Written by: Tony Walker, Adjunct Professor, School of Communications, La Trobe University
2019 may well go down as the most disrupted year in global politics since the fall of the Berlin wall in 1989 and the subsequent implosion of the former Soviet Union.
However, the likelihood is that 2020 will be worse, and bloodier.
Conditions that spawned global unrest on every continent in 2019 are unlikely to recede. Rather, they are likely to worsen in the face of a slowing global economy and little sign of causes of disaffection being addressed.
Washington as disruptor
In a word, the world is in a mess, made more threatening by the retreat of the Trump administration from America’s traditional role as a stabilising force.

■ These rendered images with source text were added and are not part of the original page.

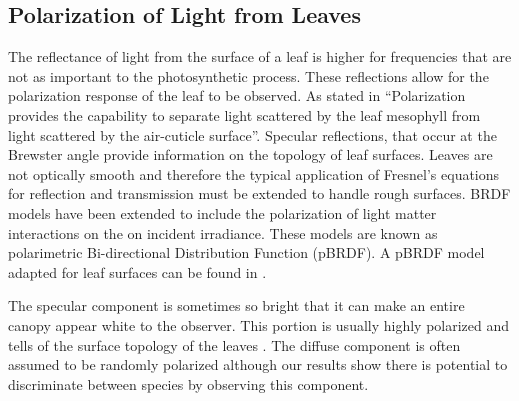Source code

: \subsection{Polarization of Light from Leaves}

The reflectance of light from the surface of a leaf is higher for frequencies that are not as important to the photosynthetic process. These reflections allow for the polarization response of the leaf to be observed.  As stated in \cite{photonvegetation} “Polarization provides the capability to separate light scattered by the leaf mesophyll from light scattered by the air-cuticle surface”.  Specular reflections, that occur at the Brewster angle provide information on the topology of leaf surfaces.  Leaves are not optically smooth and therefore the typical application of Fresnel’s equations for reflection and transmission must be extended to handle rough surfaces. BRDF models have been extended to include the polarization of light matter interactions on the on incident irradiance.  These models are known as polarimetric Bi-directional Distribution Function (pBRDF).  A pBRDF model adapted for leaf surfaces can be found in \cite{photonvegetation}.

The specular component is sometimes so bright that it can make an entire canopy appear white to the observer.  This portion is usually highly polarized and tells of the surface topology of the leaves \cite{vanderbilt}.  The diffuse component is often assumed to be randomly polarized although our results show there is potential to discriminate between species by observing this component.
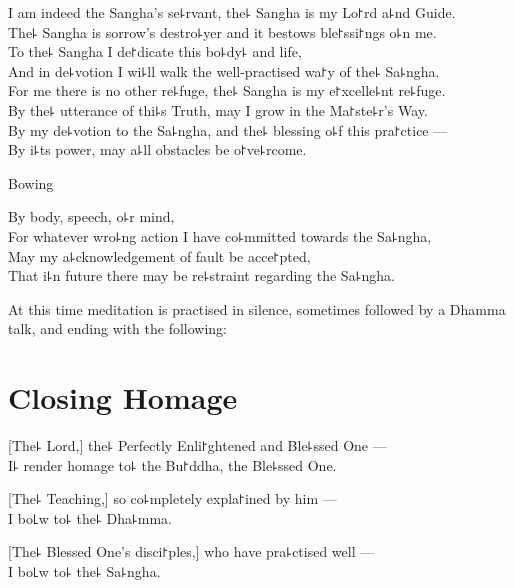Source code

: I am indeed the Sangha's se꜕rvant, the꜕ Sangha is my Lo꜓rd a꜕nd Guide.\\%
The꜕ Sangha is sorrow's destro꜕yer and it bestows ble꜓ssi꜓ngs o꜕n me.\\
To the꜕ Sangha I de꜓dicate this bo꜕dy꜕ and life,\\
And in de꜕votion I wi꜕ll walk the well-practised wa꜓y of the꜕ Sa꜕ngha.\\
For me there is no other re꜕fuge, the꜕ Sangha is my e꜓xcelle꜕nt re꜕fuge.\\
By the꜕ utterance of thi꜕s Truth, may I grow in the Ma꜓ste꜕r's Way.\\
By my de꜕votion to the Sa꜕ngha, and the꜕ blessing o꜕f this pra꜓ctice ---\\
By i꜕ts power, may a꜕ll obstacles be o꜓ve꜕rcome.

\begin{instruction}
  Bowing
\end{instruction}

By body, speech, o꜕r mind,\\
For whatever wro꜕ng action I have co꜕mmitted towards the Sa꜕ngha,\\
May my a꜕cknowledgement of fault be acce꜓pted,\\
That i꜕n future there may be re꜕straint regarding the Sa꜕ngha.

\vfill

\begin{instruction}
  At this time meditation is practised in silence, sometimes followed by a Dhamma talk, and ending with the following:
\end{instruction}

\chapter{Closing Homage}%

[The꜕ Lord,] the꜕ Perfectly Enli꜓ghtened and Ble꜕ssed One ---\\
I꜕ render homage to꜕ the Bu꜓ddha, the Ble꜕ssed One. 

[The꜕ Teaching,] so co꜕mpletely expla꜓ined by him ---\\
I bo꜖w to꜕ the꜕ Dha꜕mma. 

[The꜕ Blessed One's disci꜓ples,] who have pra꜕ctised well ---\\
I bo꜖w to꜕ the꜕ Sa꜕ngha.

If anything, Washington is a disruptor in its abandonment of international agreements. These include: the Paris Agreement on climate change and the Comprehensive and Progressive Agreement for Trans Pacific Partnership, previously the Trans Pacific Partnership, aimed at liberalising Asia-Pacific trade. The US has also withdrawn from the Joint Comprehensive Plan of Action (JCPOA) that froze Iran’s nuclear ambitions.
Washington’s defenestration of the JCPOA and its reimposition of tough sanctions on Iran has further destabilised the world’s most volatile region.
All this and more, including an unresolved trade conflict between the US and China, virtually guarantees 2020 will stretch the sinews of a fragile global order.
An evolving US-China technology war and risks of a technological decoupling add to the gloom.
The world is in worse shape than during the GFC
The Global Financial Crisis of 2007-08 was a period of intense uncertainty as a global financial system buckled. But, for the most part, that distress was confined to governments, boardrooms and the offices of international lending institutions.
The GFC did not fuel widespread global unrest as a shell-shocked financial world came to terms with the reality of a regulatory framework that had failed.
In 2019, the story has shifted dramatically.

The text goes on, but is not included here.